At this point I must point out that my parents can be kind of dramatic. If mum has some bad news she usually starts the conversation with, “now don’t panic” or “before you get upset” my dad normally just comes out and speaks his mind.

“It’s been good to see you,” my mum said as she wiped at her face in a bid to make it look like she was scratching an itch that scuttled about her face like a snow crab. She was crying, but she didn’t want me to know. But I did and put an arm around her.

“Don’t make it sound like it’s the last time we’ll see each other,” I said.

“But it might be,” she said, “we might never see you again.”

“Sure you will it’s not as though we are that far away from you. We are only in Newfoundland.”

“You don’t know that,” she muttered, repeating it under her breath, “you don’t know that.”

Moments earlier over a tasty chunk of halibut my dad averted his eyes from my gaze when we had concluded the very same conversation.

“This might be it mate,” he said, “we might not ever see you kids again.”

“Don’t be silly,” I retorted.

“I’m not,” he grunted, jack blunt as always.

And therein lays the difference of generations. While we think it’s nothing to jump on a plane and fly around the globe as if we are packing the campervan and heading to the local beach for a holiday, for my parents it is a big deal, this trip to Newfoundland was a big trip, a once in a lifetime trip if I am to believe them.

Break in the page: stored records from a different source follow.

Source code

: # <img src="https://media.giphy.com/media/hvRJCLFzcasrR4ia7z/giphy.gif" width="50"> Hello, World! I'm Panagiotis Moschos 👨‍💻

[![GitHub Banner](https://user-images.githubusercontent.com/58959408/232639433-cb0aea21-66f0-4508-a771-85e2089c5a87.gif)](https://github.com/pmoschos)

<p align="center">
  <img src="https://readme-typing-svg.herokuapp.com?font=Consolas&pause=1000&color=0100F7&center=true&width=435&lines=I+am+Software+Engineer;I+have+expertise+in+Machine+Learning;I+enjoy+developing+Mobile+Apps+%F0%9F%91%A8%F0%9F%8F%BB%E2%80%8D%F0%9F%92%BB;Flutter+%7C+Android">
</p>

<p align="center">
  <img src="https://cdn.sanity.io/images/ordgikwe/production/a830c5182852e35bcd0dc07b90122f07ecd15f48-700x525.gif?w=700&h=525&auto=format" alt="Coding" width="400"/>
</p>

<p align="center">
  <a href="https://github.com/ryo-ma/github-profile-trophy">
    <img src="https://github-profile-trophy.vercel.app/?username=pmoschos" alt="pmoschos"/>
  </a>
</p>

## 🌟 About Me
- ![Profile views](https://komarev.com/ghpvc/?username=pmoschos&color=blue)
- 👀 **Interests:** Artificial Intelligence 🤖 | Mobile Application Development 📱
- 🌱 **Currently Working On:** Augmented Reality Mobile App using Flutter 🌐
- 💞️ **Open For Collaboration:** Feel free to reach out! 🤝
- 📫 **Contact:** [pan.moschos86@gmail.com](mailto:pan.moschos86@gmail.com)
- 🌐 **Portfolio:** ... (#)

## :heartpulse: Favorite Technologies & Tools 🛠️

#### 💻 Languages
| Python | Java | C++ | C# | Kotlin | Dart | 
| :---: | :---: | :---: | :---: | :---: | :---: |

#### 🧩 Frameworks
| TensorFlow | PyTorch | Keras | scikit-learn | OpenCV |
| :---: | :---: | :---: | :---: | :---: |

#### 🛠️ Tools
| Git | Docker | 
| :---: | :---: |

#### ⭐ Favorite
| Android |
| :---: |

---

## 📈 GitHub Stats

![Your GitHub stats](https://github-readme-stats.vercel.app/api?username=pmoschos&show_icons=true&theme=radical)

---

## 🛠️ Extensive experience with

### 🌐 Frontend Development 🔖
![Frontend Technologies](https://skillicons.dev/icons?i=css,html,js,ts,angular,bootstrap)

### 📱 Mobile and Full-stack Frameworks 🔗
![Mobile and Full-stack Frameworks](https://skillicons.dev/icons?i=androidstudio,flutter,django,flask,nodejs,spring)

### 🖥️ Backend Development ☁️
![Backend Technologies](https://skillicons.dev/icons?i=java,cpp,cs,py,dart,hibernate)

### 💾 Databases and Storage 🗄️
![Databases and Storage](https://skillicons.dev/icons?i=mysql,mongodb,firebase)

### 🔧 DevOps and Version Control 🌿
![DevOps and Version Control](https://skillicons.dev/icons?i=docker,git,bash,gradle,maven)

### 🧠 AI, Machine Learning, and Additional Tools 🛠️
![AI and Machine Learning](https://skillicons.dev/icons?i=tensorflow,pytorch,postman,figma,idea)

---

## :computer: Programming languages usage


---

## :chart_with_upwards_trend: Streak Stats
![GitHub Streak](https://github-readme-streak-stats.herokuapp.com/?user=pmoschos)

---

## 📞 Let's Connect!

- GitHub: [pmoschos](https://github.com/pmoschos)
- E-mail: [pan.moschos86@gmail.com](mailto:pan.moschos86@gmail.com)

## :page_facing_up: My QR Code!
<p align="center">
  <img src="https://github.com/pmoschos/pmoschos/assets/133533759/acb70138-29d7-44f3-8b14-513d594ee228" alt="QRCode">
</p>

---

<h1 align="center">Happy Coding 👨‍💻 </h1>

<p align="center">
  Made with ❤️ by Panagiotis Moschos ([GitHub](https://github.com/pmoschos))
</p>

I know the locals around St Anthony feel the same. With job opportunities limited, most of the extended family has been forced to move away to Alberta or further afield to make ends meet but each summer they try to make it home and celebrate as a family unit.

As each year rolls on and families expand and contract with numbers, a new baby here is offset by the loss of a grandparent there, many of us wonder if this will be the last time they will see a family member again.

My grief at not seeing my parents again for a while is tempered by the knowledge that I am lucky.

My family is still alive and currently driving around Ireland.